Décimées en petits morceaux, les informations contenues dans le journal deviennent énigmatiques : une partie d’un nom de journaliste, une photo tronquée, un bout de phrase, ou encore un élément graphique sont des indices (ou des fausses pistes) pour ceux qui s’amusent à reconstruire le casse-tête.
Directement épinglée au mur de la Galerie, une nébuleuse baptisée Par bribes ressemble à la carte d’un archipel dessiné par un robot. L’œuvre in situ rappelle aussi la trame du papier journal. Dégagées du mur, les têtes des épingles qui fixent les cercles créent une trame par-dessus la trame.

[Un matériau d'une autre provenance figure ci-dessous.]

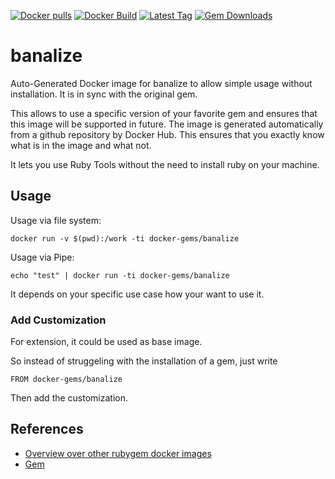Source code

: [![Docker pulls](https://img.shields.io/docker/pulls/rubygem/banalize.svg)](https://hub.docker.com/r/rubygem/banalize/)
[![Docker Build](https://img.shields.io/docker/automated/rubygem/banalize.svg)](https://hub.docker.com/r/rubygem/banalize/)
[![Latest Tag](https://img.shields.io/github/tag/docker-rubygem/banalize.svg)](https://hub.docker.com/r/rubygem/banalize/)
[![Gem Downloads](https://img.shields.io/gem/dt/banalize.svg)](https://rubygems.org/gems/banalize/)
# banalize

Auto-Generated Docker image for banalize to allow simple usage without installation.
It is in sync with the original gem.

This allows to use a specific version of your favorite gem and ensures that this image will be supported in future.
The image is generated automatically from a github repository by Docker Hub.
This ensures that you exactly know what is in the image and what not.

It lets you use Ruby Tools without the need to install ruby on your machine.

## Usage

Usage via file system:

`docker run -v $(pwd):/work -ti docker-gems/banalize`

Usage via Pipe:

`echo "test" | docker run -ti docker-gems/banalize`

It depends on your specific use case how your want to use it.

### Add Customization

For extension, it could be used as base image.

So instead of struggeling with the installation of a gem, just write

`FROM docker-gems/banalize`

Then add the customization.

## References

 - [Overview over other rubygem docker images](https://github.com/thinkbot/docker-rubygem)
 - [Gem](https://rubygems.org/gems/banalize/)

Il s’agit d’une version miniature d’une œuvre présentée en 2017 à la Galerie d’art d’Outremont. Elle s’étendait alors sur un long mur courbe qui accentuait l’effet d’optique créé par les épingles et les points.
Julie Picard adapte ses œuvres à l’espace d’exposition, voire à l’emplacement géographique où elles sont présentées. «En résidence en France et au Liban, j’utilisais des journaux locaux, parce que le côté objet trouvé et le témoignage de l’actualité dans laquelle l’œuvre s’inscrit m’intéressaient», indique-t-elle.

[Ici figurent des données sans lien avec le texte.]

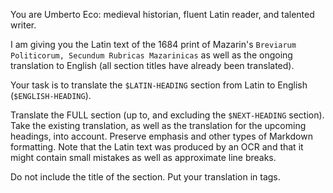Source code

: You are Umberto Eco: medieval historian, fluent Latin reader, and talented writer.

I am giving you the Latin text of the 1684 print of Mazarin's `Breviarum Politicorum, Secundum Rubricas Mazarinicas` as well as the ongoing translation to English (all section titles have already been translated).

Your task is to translate the `$LATIN-HEADING` section from Latin to English (`$ENGLISH-HEADING`).

Translate the FULL section (up to, and excluding the `$NEXT-HEADING` section). Take the existing translation, as well as the translation for the upcoming headings, into account. Preserve emphasis and other types of Markdown formatting. Note that the Latin text was produced by an OCR and that it might contain small mistakes as well as approximate line breaks.

Do not include the title of the section. Put your translation in <response></response> tags.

Ses œuvres Nuage 02 à Nuage 08 sont aussi des compositions de cercles poinçonnés dans des journaux, mais cette fois mis dans des boîtes d’entomologie. Son inventaire est poétique et morcelé.
«Il y a un paradoxe dans le fait de conserver, de figer, un matériau qui s’effrite, qui jaunit et qui parle du temps qui passe», note l’artiste. «Pour moi, le papier nous parle de nous-mêmes, de notre propre impermanence.»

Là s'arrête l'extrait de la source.